• DATASET EXTRACT
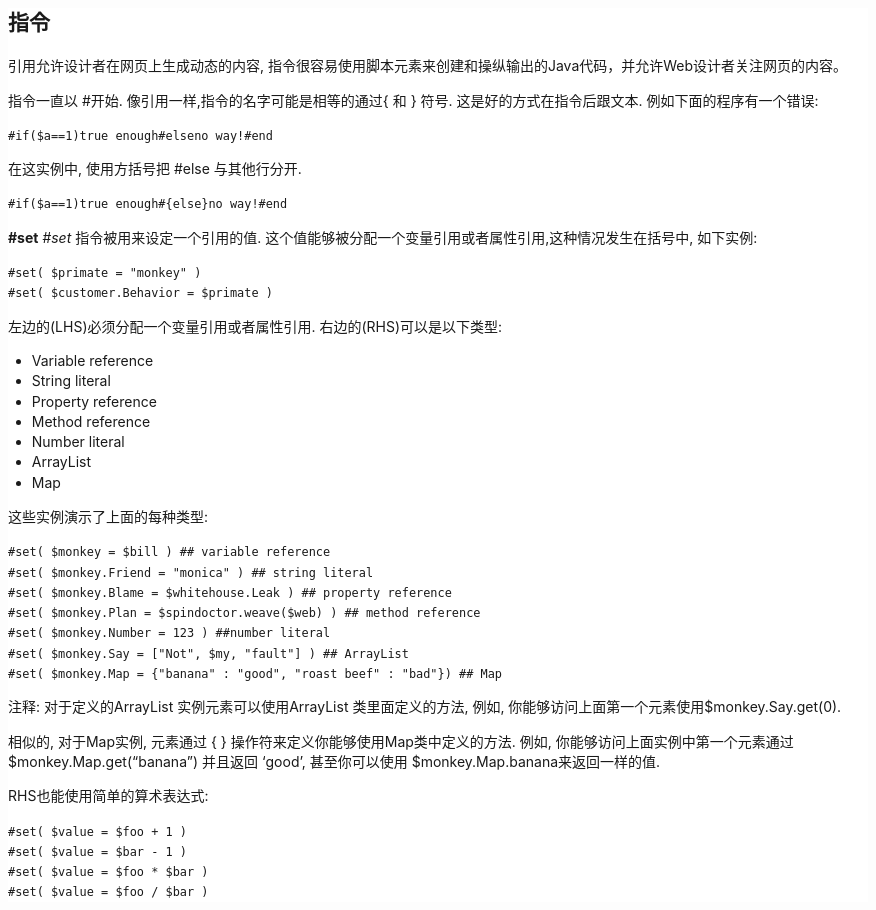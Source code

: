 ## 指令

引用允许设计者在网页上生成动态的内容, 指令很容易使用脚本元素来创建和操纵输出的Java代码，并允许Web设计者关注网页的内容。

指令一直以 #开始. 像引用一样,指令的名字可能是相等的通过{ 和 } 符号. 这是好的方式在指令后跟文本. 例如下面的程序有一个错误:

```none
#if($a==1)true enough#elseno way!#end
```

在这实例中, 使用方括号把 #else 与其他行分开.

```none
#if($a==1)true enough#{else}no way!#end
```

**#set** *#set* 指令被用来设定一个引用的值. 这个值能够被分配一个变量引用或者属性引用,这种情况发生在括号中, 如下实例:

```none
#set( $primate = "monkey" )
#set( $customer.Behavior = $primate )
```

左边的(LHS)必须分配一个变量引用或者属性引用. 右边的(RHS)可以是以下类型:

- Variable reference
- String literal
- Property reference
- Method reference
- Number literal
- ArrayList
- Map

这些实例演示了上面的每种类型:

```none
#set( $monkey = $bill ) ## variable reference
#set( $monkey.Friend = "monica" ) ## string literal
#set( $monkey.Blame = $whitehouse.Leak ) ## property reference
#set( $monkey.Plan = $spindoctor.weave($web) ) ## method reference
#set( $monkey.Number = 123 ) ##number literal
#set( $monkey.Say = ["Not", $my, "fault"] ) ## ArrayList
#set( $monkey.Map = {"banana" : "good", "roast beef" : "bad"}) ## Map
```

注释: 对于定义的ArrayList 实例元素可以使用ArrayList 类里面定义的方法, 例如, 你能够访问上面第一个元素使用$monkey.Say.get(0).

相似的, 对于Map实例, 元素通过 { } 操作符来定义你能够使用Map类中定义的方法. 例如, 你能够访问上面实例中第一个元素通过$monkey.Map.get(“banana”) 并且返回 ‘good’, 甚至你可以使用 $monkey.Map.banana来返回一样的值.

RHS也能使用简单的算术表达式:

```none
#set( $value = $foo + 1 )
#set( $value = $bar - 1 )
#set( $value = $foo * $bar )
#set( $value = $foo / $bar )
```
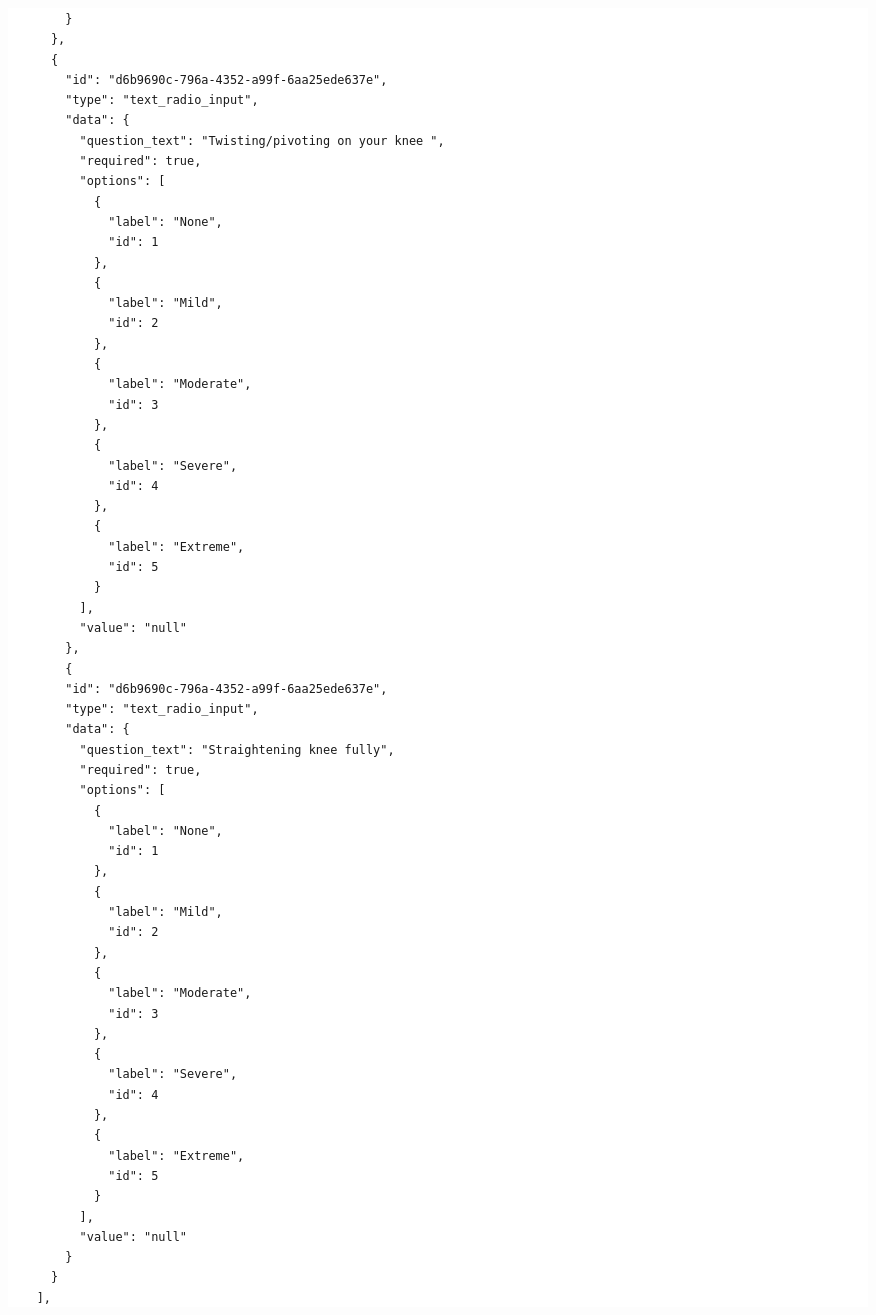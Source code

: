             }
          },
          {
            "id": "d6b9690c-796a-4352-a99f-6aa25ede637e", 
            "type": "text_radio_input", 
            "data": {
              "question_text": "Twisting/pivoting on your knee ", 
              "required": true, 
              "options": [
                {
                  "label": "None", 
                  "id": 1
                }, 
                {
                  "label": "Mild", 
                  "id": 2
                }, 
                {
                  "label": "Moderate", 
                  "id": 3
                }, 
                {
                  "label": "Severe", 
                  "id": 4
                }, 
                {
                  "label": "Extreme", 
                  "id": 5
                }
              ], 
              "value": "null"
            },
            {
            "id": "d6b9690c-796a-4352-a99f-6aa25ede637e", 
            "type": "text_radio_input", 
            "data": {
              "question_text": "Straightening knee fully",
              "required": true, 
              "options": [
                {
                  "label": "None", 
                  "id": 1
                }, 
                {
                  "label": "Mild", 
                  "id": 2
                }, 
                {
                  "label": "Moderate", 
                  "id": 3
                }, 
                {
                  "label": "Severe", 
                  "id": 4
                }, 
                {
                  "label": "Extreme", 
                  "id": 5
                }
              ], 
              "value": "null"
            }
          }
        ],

• WHAT THE TASK REQUIRES
Start at the top of the entries and repeat each line exactly, ending at the line that contains "- Number literal". Pictures are not part of the copy.

• TASK OUTPUT
Source code

: ## 指令

引用允许设计者在网页上生成动态的内容, 指令很容易使用脚本元素来创建和操纵输出的Java代码，并允许Web设计者关注网页的内容。

指令一直以 #开始. 像引用一样,指令的名字可能是相等的通过{ 和 } 符号. 这是好的方式在指令后跟文本. 例如下面的程序有一个错误:

```none
#if($a==1)true enough#elseno way!#end
```

在这实例中, 使用方括号把 #else 与其他行分开.

```none
#if($a==1)true enough#{else}no way!#end
```

**#set** *#set* 指令被用来设定一个引用的值. 这个值能够被分配一个变量引用或者属性引用,这种情况发生在括号中, 如下实例:

```none
#set( $primate = "monkey" )
#set( $customer.Behavior = $primate )
```

左边的(LHS)必须分配一个变量引用或者属性引用. 右边的(RHS)可以是以下类型:

- Variable reference
- String literal
- Property reference
- Method reference
- Number literal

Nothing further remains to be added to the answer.